*Problem requirements*. Look through the records below, and whenever a line contains "논리회로를", copy it.

*Records to process*.
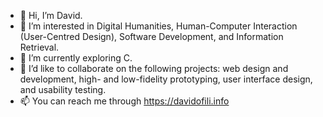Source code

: - 👋 Hi, I’m David.
- 👀 I’m interested in Digital Humanities, Human-Computer Interaction (User-Centred Design), Software Development, and Information Retrieval.
- 🌱 I’m currently exploring C.
- 💞️ I’d like to collaborate on the following projects: web design and development, high- and low-fidelity prototyping, user interface design, and usability testing.
- 📫 You can reach me through https://davidofili.info

<!---
Davenof/Davenof is a ✨ special ✨ repository because its `README.md` (this file) appears on your GitHub profile.
You can click the Preview link to take a look at your changes.
--->
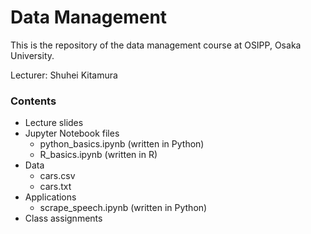 # Data Management

This is the repository of the data management course at OSIPP, Osaka University.

Lecturer: Shuhei Kitamura

### Contents

- Lecture slides
- Jupyter Notebook files
  - python_basics.ipynb (written in Python)
  - R_basics.ipynb (written in R)
- Data
  - cars.csv
  - cars.txt
- Applications
  - scrape_speech.ipynb (written in Python)
- Class assignments
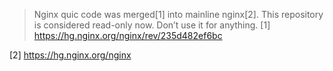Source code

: >Nginx quic code was merged[1] into mainline nginx[2].
This repository is considered read-only now.  Don’t use it for anything.
[1] https://hg.nginx.org/nginx/rev/235d482ef6bc

[2] https://hg.nginx.org/nginx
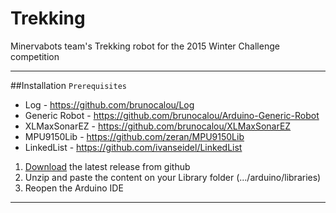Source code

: # Trekking
Minervabots team's Trekking robot for the 2015 Winter Challenge competition

------------------------
##Installation
`Prerequisites`
* Log - https://github.com/brunocalou/Log
* Generic Robot - https://github.com/brunocalou/Arduino-Generic-Robot
* XLMaxSonarEZ - https://github.com/brunocalou/XLMaxSonarEZ
* MPU9150Lib - https://github.com/zeran/MPU9150Lib
* LinkedList - https://github.com/ivanseidel/LinkedList

1. [Download](https://github.com/brunocalou/Trekking/archive/master.zip) the latest release from github
2. Unzip and paste the content on your Library folder (.../arduino/libraries)
3. Reopen the Arduino IDE

------------------------
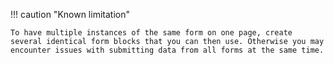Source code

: !!! caution "Known limitation"

    To have multiple instances of the same form on one page, create several identical form blocks that you can then use. Otherwise you may encounter issues with submitting data from all forms at the same time.
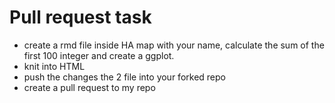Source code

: 
# Pull request task

* create a rmd file inside HA map with your name, calculate the sum of the first 100 integer and create a ggplot. 
* knit into HTML
* push the changes the 2 file into your forked repo
* create a pull request to my repo
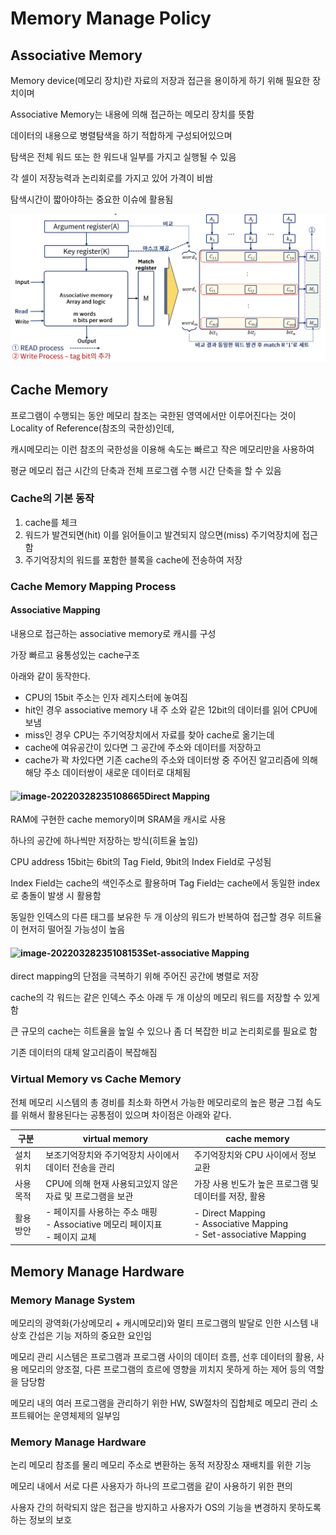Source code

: # Memory Manage Policy

## Associative Memory

Memory device(메모리 장치)란 자료의 저장과 접근을 용이하게 하기 위해 필요한 장치이며

Associative Memory는 내용에 의해 접근하는 메모리 장치를 뜻함

데이터의 내용으로 병렬탐색을 하기 적합하게 구성되어있으며

탐색은 전체 워드 또는 한 워드내 일부를 가지고 실행될 수 있음

각 셀이 저장능력과 논리회로를 가지고 있어 가격이 비쌈

탐색시간이 짧아야하는 중요한 이슈에 활용됨

![associative memory](../images/ch5-2_associative_memory.png)



## Cache Memory

프로그램이 수행되는 동안 메모리 참조는 국한된 영역에서만 이루어진다는 것이 Locality of Reference(참조의 국한성)인데,

캐시메모리는 이런 참조의 국한성을 이용해 속도는 빠르고 작은 메모리만을 사용하여

평균 메모리 접근 시간의 단축과 전체 프로그램 수행 시간 단축을 할 수 있음

### Cache의 기본 동작

1. cache를 체크
2. 워드가 발견되면(hit) 이를 읽어들이고 발견되지 않으면(miss) 주기억장치에 접근함
3. 주기억장치의 워드를 포함한 블록을 cache에 전송하여 저장

### Cache Memory Mapping Process

#### Associative Mapping

내용으로 접근하는 associative memory로 캐시를 구성

가장 빠르고 융통성있는 cache구조

아래와 같이 동작한다.

- CPU의 15bit 주소는 인자 레지스터에 놓여짐
- hit인 경우 associative memory 내 주 소와 같은 12bit의 데이터를 읽어 CPU에 보냄
- miss인 경우 CPU는 주기억장치에서 자료를 찾아 cache로 옮기는데
- cache에 여유공간이 있다면 그 공간에 주소와 데이터를 저장하고
- cache가 꽉 차있다면 기존 cache의 주소와 데이터쌍 중 주어진 알고리즘에 의해 해당 주소 데이터쌍이 새로운 데이터로 대체됨



#### ![image-20220328235108665](/home/aiaaua/.config/Typora/typora-user-images/image-20220328235108665.png)Direct Mapping

RAM에 구현한 cache memory이며 SRAM을 캐시로 사용

하나의 공간에 하나씩만 저장하는 방식(히트율 높임)

CPU address 15bit는 6bit의 Tag Field, 9bit의 Index Field로 구성됨

Index Field는 cache의 색인주소로 활용하며 Tag Field는 cache에서 동일한 index로 충돌이 발생 시 활용함

동일한 인덱스의 다른 태그를 보유한 두 개 이상의 워드가 반복하여 접근할 경우 히트율이 현저히 떨어질 가능성이 높음



#### ![image-20220328235108153](/home/aiaaua/.config/Typora/typora-user-images/image-20220328235108153.png)Set-associative Mapping

direct mapping의 단점을 극복하기 위해 주어진 공간에 병렬로 저장

cache의 각 워드는 같은 인덱스 주소 아래 두 개 이상의 메모리 워드를 저장할 수 있게 함

큰 규모의 cache는 히트율을 높일 수 있으나 좀 더 복잡한 비교 논리회로를 필요로 함

기존 데이터의 대체 알고리즘이 복잡해짐



### Virtual Memory vs Cache Memory

전체 메모리 시스템의 총 경비를 최소화 하면서 가능한 메모리로의 높은 평균 그접 속도를 위해서 활용된다는 공통점이 있으며 차이점은 아래와 같다.

| 구분      | virtual memory                                               | cache memory                                                 |
| --------- | ------------------------------------------------------------ | ------------------------------------------------------------ |
| 설치 위치 | 보조기억장치와 주기억장치 사이에서 데이터 전송을 관리        | 주기억장치와 CPU 사이에서 정보 교환                          |
| 사용 목적 | CPU에 의해 현재 사용되고있지 않은 자료 및 프로그램을 보관    | 가장 사용 빈도가 높은 프로그램 및 데이터를 저장, 활용        |
| 활용 방안 | - 페이지를 사용하는 주소 매핑<br />- Associative 메모리 페이지표<br />- 페이지 교체 | - Direct Mapping<br />- Associative Mapping<br />- Set-associative Mapping |



## Memory Manage Hardware

### Memory Manage System

메모리의 광역화(가상메모리 + 캐시메모리)와 멀티 프로그램의 발달로 인한  시스템 내 상호 간섭은 기능 저하의 중요한 요인임

메모리 관리 시스템은 프로그램과 프로그램 사이의 데이터 흐름, 선후 데이터의 활용, 사용 메모리의 양조절, 다른 프로그램의 흐르에 영향을 끼치지 못하게 하는 제어 등의 역할을 담당함

메모리 내의 여러 프로그램을 관리하기 위한 HW, SW절차의 집합체로 메모리 관리 소프트웨어는 운영체제의 일부임



### Memory Manage Hardware

논리 메모리 참조를 물리 메모리 주소로 변환하는 동적 저장장소 재배치를 위한 기능

메모리 내에서 서로 다른 사용자가 하나의 프로그램을 같이 사용하기 위한 편의

사용자 간의 허락되지 않은 접근을 방지하고 사용자가 OS의 기능을 변경하지 못하도록 하는 정보의 보호



###  
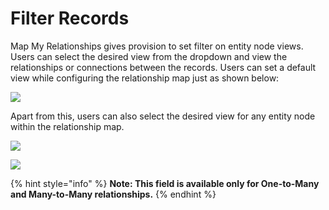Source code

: # Filter Records

Map My Relationships gives provision to set filter on entity node views. Users can select the desired view from the dropdown and view the relationships or connections between the records. Users can set a default view while configuring the relationship map just as shown below:

![](<../../.gitbook/assets/Filter View Config\_1.png>)

Apart from this, users can also select the desired view for any entity node within the relationship map.

![](<../../.gitbook/assets/Filter Views Connec\_1.1.png>)

![](<../../.gitbook/assets/Filter Views Connec\_2.png>)

{% hint style="info" %}
**Note: This field is available only for One-to-Many and Many-to-Many relationships.**
{% endhint %}
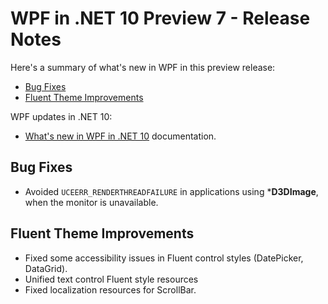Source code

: # WPF in .NET 10 Preview 7 - Release Notes

Here's a summary of what's new in WPF in this preview release:

- [Bug Fixes](#bug-fixes)
- [Fluent Theme Improvements](#fluent-theme-improvements)

WPF updates in .NET 10:

- [What's new in WPF in .NET 10](https://learn.microsoft.com/dotnet/desktop/wpf/whats-new/net100) documentation.

## Bug Fixes

- Avoided `UCEERR_RENDERTHREADFAILURE` in applications using ***D3DImage**, when the monitor is unavailable.

## Fluent Theme Improvements

- Fixed some accessibility issues in Fluent control styles (DatePicker, DataGrid).
- Unified text control Fluent style resources
- Fixed localization resources for ScrollBar.
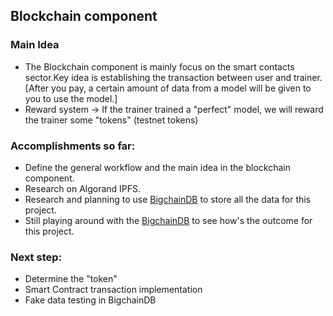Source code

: ## Blockchain component

### Main Idea
- The Blockchain component is mainly focus on the smart contacts sector.Key idea is establishing the transaction between user and trainer. [After you pay, a certain amount of data from a model will be given to you to use the model.] 
- Reward system -> If the trainer trained a "perfect" model, we will reward the trainer some "tokens" (testnet tokens)


### Accomplishments so far:
- Define the general workflow and the main idea in the blockchain component. 
- Research on Algorand IPFS.
- Research and planning to use [BigchainDB](https://www.bigchaindb.com/) to store all the data for this project. 
- Still playing around with the [BigchainDB](https://www.bigchaindb.com/) to see how's the outcome for this project.

### Next step:
- Determine the "token"
- Smart Contract transaction implementation 
- Fake data testing in BigchainDB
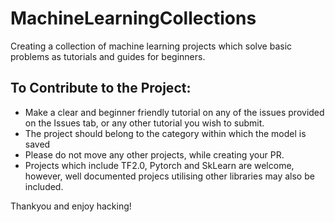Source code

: # MachineLearningCollections
Creating a collection of machine learning projects which solve basic problems as tutorials and guides for beginners.

## To Contribute to the Project:
* Make a clear and beginner friendly tutorial on any of the issues provided on the Issues tab, or any other tutorial you wish to submit.
* The project should belong to the category within which the model is saved
* Please do not move any other projects, while creating your PR.
* Projects which include TF2.0, Pytorch and SkLearn are welcome, however, well documented projecs utilising other libraries may also be included.

Thankyou and enjoy hacking!
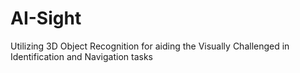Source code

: # AI-Sight
Utilizing 3D Object Recognition for aiding the Visually Challenged in Identification and Navigation tasks
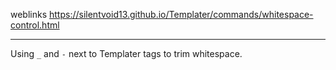 weblinks https://silentvoid13.github.io/Templater/commands/whitespace-control.html
___
Using `_` and `-` next to Templater tags to trim whitespace.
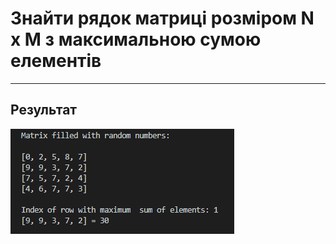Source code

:# Знайти рядок матриці розміром N x M з максимальною сумою елементів

---

## Результат

![Console Output](/img/result.png)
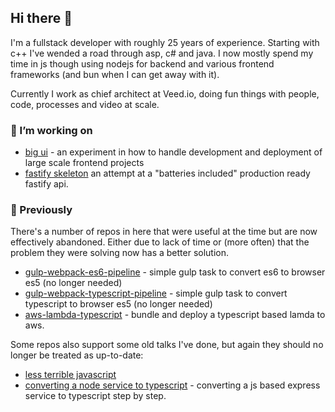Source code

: ## Hi there 👋

I'm a fullstack developer with roughly 25 years of experience. Starting with c++ I've wended a road through asp, c# and java. I now mostly spend my time in js though using nodejs for backend and various frontend frameworks (and bun when I can get away with it).

Currently I work as chief architect at Veed.io, doing fun things with people, code, processes and video at scale.

### 🔭 I’m working on

- [big ui](https://github.com/stevejhiggs/big-ui) - an experiment in how to handle development and deployment of large scale frontend projects
- [fastify skeleton](https://github.com/stevejhiggs/fastify-typescript-skeleton) an attempt at a "batteries included" production ready fastify api.

### 🤔 Previously

There's a number of repos in here that were useful at the time but are now effectively abandoned. Either due to lack of time or (more often) that the problem they were solving now has a better solution.

- [gulp-webpack-es6-pipeline](https://github.com/stevejhiggs/gulp-webpack-es6-pipeline) - simple gulp task to convert es6 to browser es5 (no longer needed)
- [gulp-webpack-typescript-pipeline](https://github.com/stevejhiggs/gulp-webpack-typescript-pipeline) - simple gulp task to convert typescript to browser es5 (no longer needed)
- [aws-lambda-typescript](https://github.com/stevejhiggs/aws-lambda-typescript) - bundle and deploy a typescript based lamda to aws.

Some repos also support some old talks I've done, but again they should no longer be treated as up-to-date:

- [less terrible javascript](https://github.com/stevejhiggs/lessTerribleJavascript)
- [converting a node service to typescript](https://github.com/stevejhiggs/convertNodeServiceToTypescript) - converting a js based express service to typescript step by step.
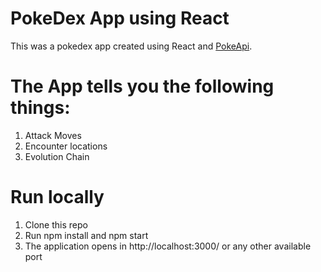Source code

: # PokeDex App using React

This was a pokedex app created using React and [PokeApi](https://pokeapi.co/). 

# The App tells you the following things:
1. Attack Moves
2. Encounter locations
3. Evolution Chain

# Run locally
1. Clone this repo
2. Run npm install and npm start
3. The application opens in http://localhost:3000/ or any other available port




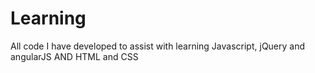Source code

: # Learning
All code I have developed to assist with learning Javascript, jQuery and angularJS AND HTML and CSS
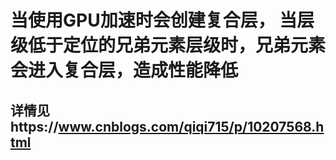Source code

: # 当使用GPU加速时会创建复合层， 当层级低于定位的兄弟元素层级时，兄弟元素会进入复合层，造成性能降低
## 详情见https://www.cnblogs.com/qiqi715/p/10207568.html
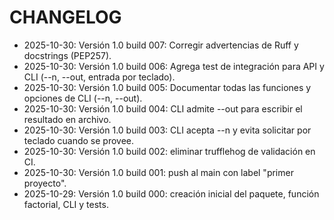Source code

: # CHANGELOG

- 2025-10-30: Versión 1.0 build 007: Corregir advertencias de Ruff y docstrings (PEP257).
- 2025-10-30: Versión 1.0 build 006: Agrega test de integración para API y CLI (--n, --out, entrada por teclado).
- 2025-10-30: Versión 1.0 build 005: Documentar todas las funciones y opciones de CLI (--n, --out).
- 2025-10-30: Versión 1.0 build 004: CLI admite --out para escribir el resultado en archivo.
- 2025-10-30: Versión 1.0 build 003: CLI acepta --n y evita solicitar por teclado cuando se provee.
- 2025-10-30: Versión 1.0 build 002: eliminar trufflehog de validación en CI.
- 2025-10-30: Versión 1.0 build 001: push al main con label "primer proyecto".
- 2025-10-29: Versión 1.0 build 000: creación inicial del paquete, función factorial, CLI y tests.
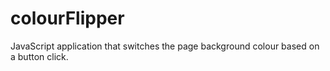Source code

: # colourFlipper
JavaScript application that switches the page background colour based on a button click.
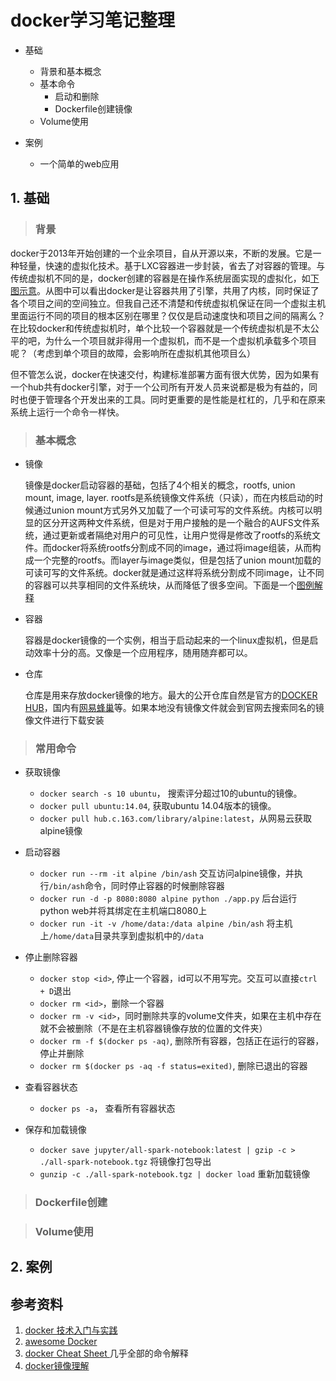 
# docker学习笔记整理

- 基础
  - 背景和基本概念
  - 基本命令
    - 启动和删除
    - Dockerfile创建镜像
  - Volume使用

- 案例
  - 一个简单的web应用

## 1. 基础

> ### 背景

docker于2013年开始创建的一个业余项目，自从开源以来，不断的发展。它是一种轻量，快速的虚拟化技术。基于LXC容器进一步封装，省去了对容器的管理。与传统虚拟机不同的是，docker创建的容器是在操作系统层面实现的虚拟化，如[下图示意](./virtualization.png)。从图中可以看出docker是让容器共用了引擎，共用了内核，同时保证了各个项目之间的空间独立。但我自己还不清楚和传统虚拟机保证在同一个虚拟主机里面运行不同的项目的根本区别在哪里？仅仅是启动速度快和项目之间的隔离么？在比较docker和传统虚拟机时，单个比较一个容器就是一个传统虚拟机是不太公平的吧，为什么一个项目就非得用一个虚拟机，而不是一个虚拟机承载多个项目呢？（考虑到单个项目的故障，会影响所在虚拟机其他项目么）

但不管怎么说，docker在快速交付，构建标准部署方面有很大优势，因为如果有一个hub共有docker引擎，对于一个公司所有开发人员来说都是极为有益的，同时也便于管理各个开发出来的工具。同时更重要的是性能是杠杠的，几乎和在原来系统上运行一个命令一样快。

> ### 基本概念

- 镜像

  镜像是docker启动容器的基础，包括了4个相关的概念，rootfs, union mount, image, layer. rootfs是系统镜像文件系统（只读），而在内核启动的时候通过union mount方式另外又加载了一个可读可写的文件系统。内核可以明显的区分开这两种文件系统，但是对于用户接触的是一个融合的AUFS文件系统，通过更新或者隔绝对用户的可见性，让用户觉得是修改了rootfs的系统文件。而docker将系统rootfs分割成不同的image，通过将image组装，从而构成一个完整的rootfs。而layer与image类似，但是包括了union mount加载的可读可写的文件系统。docker就是通过这样将系统分割成不同image，让不同的容器可以共享相同的文件系统块，从而降低了很多空间。下面是一个[图例解释](./docker_image.jpg)

- 容器

  容器是docker镜像的一个实例，相当于启动起来的一个linux虚拟机，但是启动效率十分的高。又像是一个应用程序，随用随弃都可以。

- 仓库

  仓库是用来存放docker镜像的地方。最大的公开仓库自然是官方的[DOCKER HUB][5]，国内有[网易蜂巢][ 6 ]等。如果本地没有镜像文件就会到官网去搜索同名的镜像文件进行下载安装

> ### 常用命令

- 获取镜像

  - `docker search -s 10 ubuntu`， 搜索评分超过10的ubuntu的镜像。
  - `docker pull ubuntu:14.04`, 获取ubuntu 14.04版本的镜像。
  - `docker pull hub.c.163.com/library/alpine:latest`，从网易云获取alpine镜像

- 启动容器

  - `docker run --rm -it alpine /bin/ash` 交互访问alpine镜像，并执行`/bin/ash`命令，同时停止容器的时候删除容器
  - `docker run -d -p 8080:8080 alpine python ./app.py` 后台运行python web并将其绑定在主机端口8080上
  - `docker run -it -v /home/data:/data alpine /bin/ash` 将主机上`/home/data`目录共享到虚拟机中的`/data`

- 停止删除容器

  - `docker stop <id>`, 停止一个容器，id可以不用写完。交互可以直接`ctrl + D`退出
  - `docker rm <id>`，删除一个容器
  - `docker rm -v <id>`，同时删除共享的volume文件夹，如果在主机中存在就不会被删除（不是在主机容器镜像存放的位置的文件夹）
  - `docker rm -f $(docker ps -aq)`, 删除所有容器，包括正在运行的容器，停止并删除
  - `docker rm $(docker ps -aq -f status=exited)`, 删除已退出的容器

- 查看容器状态

  - `docker ps -a`， 查看所有容器状态

- 保存和加载镜像

  - `docker save jupyter/all-spark-notebook:latest | gzip -c > ./all-spark-notebook.tgz` 将镜像打包导出
  - `gunzip -c ./all-spark-notebook.tgz | docker load` 重新加载镜像

> ### Dockerfile创建


> ### Volume使用

## 2. 案例

## 参考资料

1. [ docker 技术入门与实践 ][1]
2. [ awesome Docker ][2]
3. [ docker Cheat Sheet ][3]几乎全部的命令解释
4. [docker镜像理解][ 4 ]

[1]: https://www.gitbook.com/book/yeasy/docker_practice/details
[2]: https://github.com/veggiemonk/awesome-docker/
[3]: https://github.com/wsargent/docker-cheat-sheet
[4]: http://www.infoq.com/cn/articles/docker-source-code-analysis-part9
[5]: https://hub.docker.com/
[6]: https://c.163.com/hub#/m/home/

*Your response*.
각 셀이 저장능력과 논리회로를 가지고 있어 가격이 비쌈
큰 규모의 cache는 히트율을 높일 수 있으나 좀 더 복잡한 비교 논리회로를 필요로 함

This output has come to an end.